PKU and MCADD Flashcards
What is Classical PKU?
- Deficiency of enzyme Phenylalanine hydroxylase which converts the amino acid phenylalanine to tyrosine.
- Gives rise to a build up of phenylalanine in blood with relatively low tyrosine.
- Treated by low protein/phenylalanine diet
What are the genetic about PKU?
- Autosomal Recessive
- PKU gene (PAH) found on chromosome 12. No common mutation
- Incidence approx 1 in 10,000 births. Approximately 1 in 50 of the population are carriers and are asymptomatic
What are symptoms of Untreated PKU?
- Delayed mental and social skills
- Fair hair and skin, blue eyes in most cases – lower melanin due to tyrosine being used for production of melanin
- Head size significantly below normal
- Hyperactivity
- Jerking movements of the arms or legs
- Intellectual impairment
- Seizures
- Skin rashes
- Tremors
- Unusual positioning of hands
How is screening for PKU conducted?
- PKU first condition to be screened for in the UK
- Ideal screening candidate
- Known incidence and natural history, latent asymptomatic phase, cost effective treatment, vastly improved quality of life
- Screening commenced in the late 1960s/early 1970s
- Many historical methods used for screening
- Urine screening preceded a more organised bloodspot programme
- Sensitive, specific, high throughput screening now uses tandem mass spectrometry analysis of dried blood spots
What may also be detected by newborn screening for PKU?
- Galactosaemia
- Liver Disease
- Tyrosinaemia Type 1
- Pterin disorders
What is Tandem Mass Spectrometry?
- Measures mass to charge ratios of metabolites before and after they have been fragmented by collision with inert gas
- Groups of similar molecules fragment in the same way and can be measured together. i.e. amino acids
What prompts referral for PKU?
- Initial phenylalanine value > 200µmol/L
- Repeat in duplicate and measure tyrosine
- Average of all three Phe values >240µmol/L referred for clinical follow up
- If average of tyrosine values >240µmol/L should advise that this may indicate an abnormality but not PKU
What is the ocnfirmatory testing that is done for PKU?

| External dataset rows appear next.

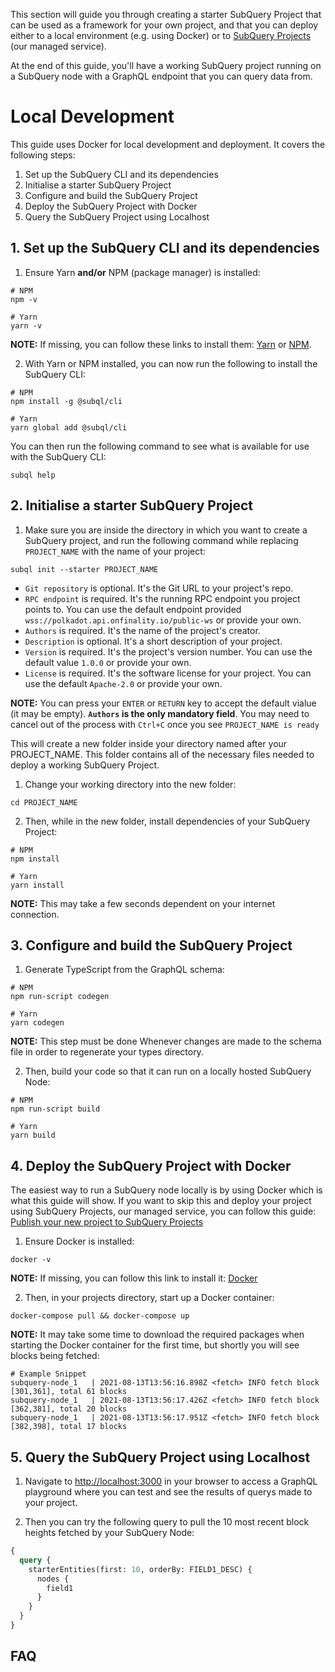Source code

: This section will guide you through creating a starter SubQuery Project that can be used as a framework for your own project, and that you can deploy either to a local environment (e.g. using Docker) or to [SubQuery Projects](https://project.subquery.network/) (our managed service).

At the end of this guide, you'll have a working SubQuery project running on a SubQuery node with a GraphQL endpoint that you can query data from.

# Local Development

This guide uses Docker for local development and deployment. It covers the following steps:

1. Set up the SubQuery CLI and its dependencies
2. Initialise a starter SubQuery Project
3. Configure and build the SubQuery Project
4. Deploy the SubQuery Project with Docker
5. Query the SubQuery Project using Localhost

## 1. Set up the SubQuery CLI and its dependencies

1. Ensure Yarn **and/or** NPM (package manager) is installed:
   
```shell
# NPM
npm -v

# Yarn
yarn -v
``` 
**NOTE:** If missing, you can follow these links to install them: [Yarn](https://classic.yarnpkg.com/en/docs/install/) or [NPM](https://www.npmjs.com/get-npm).

2. With Yarn or NPM installed, you can now run the following to install the SubQuery CLI:
```shell
# NPM
npm install -g @subql/cli

# Yarn
yarn global add @subql/cli
```
You can then run the following command to see what is available for use with the SubQuery CLI:

```shell
subql help
```

## 2. Initialise a starter SubQuery Project

1. Make sure you are inside the directory in which you want to create a SubQuery project, and run the following command while replacing `PROJECT_NAME` with the name of your project:

```shell
subql init --starter PROJECT_NAME
```

- `Git repository` is optional. It's the Git URL to your project's repo.
- `RPC endpoint` is required. It's the running RPC endpoint you project points to. You can use the default endpoint provided `wss://polkadot.api.onfinality.io/public-ws` or provide your own.
- `Authors` is required. It's the name of the project's creator.
- `Description` is optional. It's a short description of your project.
- `Version` is required. It's the project's version number. You can use the default value `1.0.0` or provide your own.
- `License` is required. It's the software license for your project. You can use the default `Apache-2.0` or provide your own.

**NOTE:** You can press your `ENTER` or `RETURN` key to accept the default vialue (it may be empty). **`Authors` is the only mandatory field**. You may need to cancel out of the process with `Ctrl+C` once you see `PROJECT_NAME is ready` 

This will create a new folder inside your directory named after your PROJECT_NAME. This folder contains all of the necessary files needed to deploy a working SubQuery Project.

1. Change your working directory into the new folder:

```shell
cd PROJECT_NAME
```

2. Then, while in the new folder, install dependencies of your SubQuery Project:

```shell
# NPM
npm install

# Yarn
yarn install
```

**NOTE:** This may take a few seconds dependent on your internet connection.

## 3. Configure and build the SubQuery Project

1. Generate TypeScript from the GraphQL schema:

```shell
# NPM
npm run-script codegen

# Yarn
yarn codegen
```

**NOTE:** This step must be done Whenever changes are made to the schema file in order to regenerate your types directory.

2. Then, build your code so that it can run on a locally hosted SubQuery Node:

```shell
# NPM
npm run-script build

# Yarn
yarn build
```

## 4. Deploy the SubQuery Project with Docker

The easiest way to run a SubQuery node locally is by using Docker which is what this guide will show. If you want to skip this and deploy your project using SubQuery Projects, our managed service, you can follow this guide: [Publish your new project to SubQuery Projects](../publish/publish.md)

1. Ensure Docker is installed:

```shell
docker -v
```

**NOTE:** If missing, you can follow this link to install it: [Docker](https://docs.docker.com/get-docker/)

2. Then, in your projects directory, start up a Docker container:

```shell
docker-compose pull && docker-compose up
```

**NOTE:** It may take some time to download the required packages when starting the Docker container for the first time, but shortly you will see blocks being fetched:

```shell
# Example Snippet
subquery-node_1   | 2021-08-13T13:56:16.898Z <fetch> INFO fetch block [301,361], total 61 blocks
subquery-node_1   | 2021-08-13T13:56:17.426Z <fetch> INFO fetch block [362,381], total 20 blocks
subquery-node_1   | 2021-08-13T13:56:17.951Z <fetch> INFO fetch block [382,398], total 17 blocks
```

## 5. Query the SubQuery Project using Localhost

1. Navigate to [http://localhost:3000](http://localhost:3000) in your browser to access a GraphQL playground where you can test and see the results of querys made to your project.

2. Then you can try the following query to pull the 10 most recent block heights fetched by your SubQuery Node: 

```graphql
{
  query {
    starterEntities(first: 10, orderBy: FIELD1_DESC) {
      nodes {
        field1
      }
    }
  }
}
```   

## FAQ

- Blood phenylalanine level by quantitative plasma amino acid analysis
- DNA not helpful for clinical management
- Blood spot DHPR and pterins sent to Birmingham
- Test for pterin defect. 1-2% of cases of PKU due to pterin defects rather than phenylalanine hydroxylase
How is Tyrosinaemia Type 1 picked up?
Can be picked up but only if Phe raised
- Not all babies with Tyrosinaemia type 1 have a raised a raised phenylalanine
- Leeds and Manchester screen for it using 2nd tier test succinylacetone if tyr > 300µmol/L
Question for national screening targeting succinylacetone(SA)
What Pterin Disorders?
- Caused by deficiency of one of the enzymes responsible for tetrahydro biopterin synthesis or regeneration
- BH4 is cofactor for phenylalanine hydroxylase PAH, tyrosine hydroxylase TH and tryptophan hydroxylase TPH
- TH and TPH are responsible for the synthesis of neurotransmitters from tyrosine and tryptophan
1-2% of PKU screened positive patients will have pterin defect in UK. Some populations have markedly more pterin defects
What are Pterin Disorders associated with Phenylalanine?
Synthesis Disorders
- GTPCH – guanosine tryphosphate cyclohydratase
- PTPS (commonest) – 6-pyruvoyl tetrahydropterin synthetase
Recycling disorders
- DHPR (commonest) – dihydropteridine reductase
- PCD - pterin-4a-carbinolamine dehydratase (primapterinuria)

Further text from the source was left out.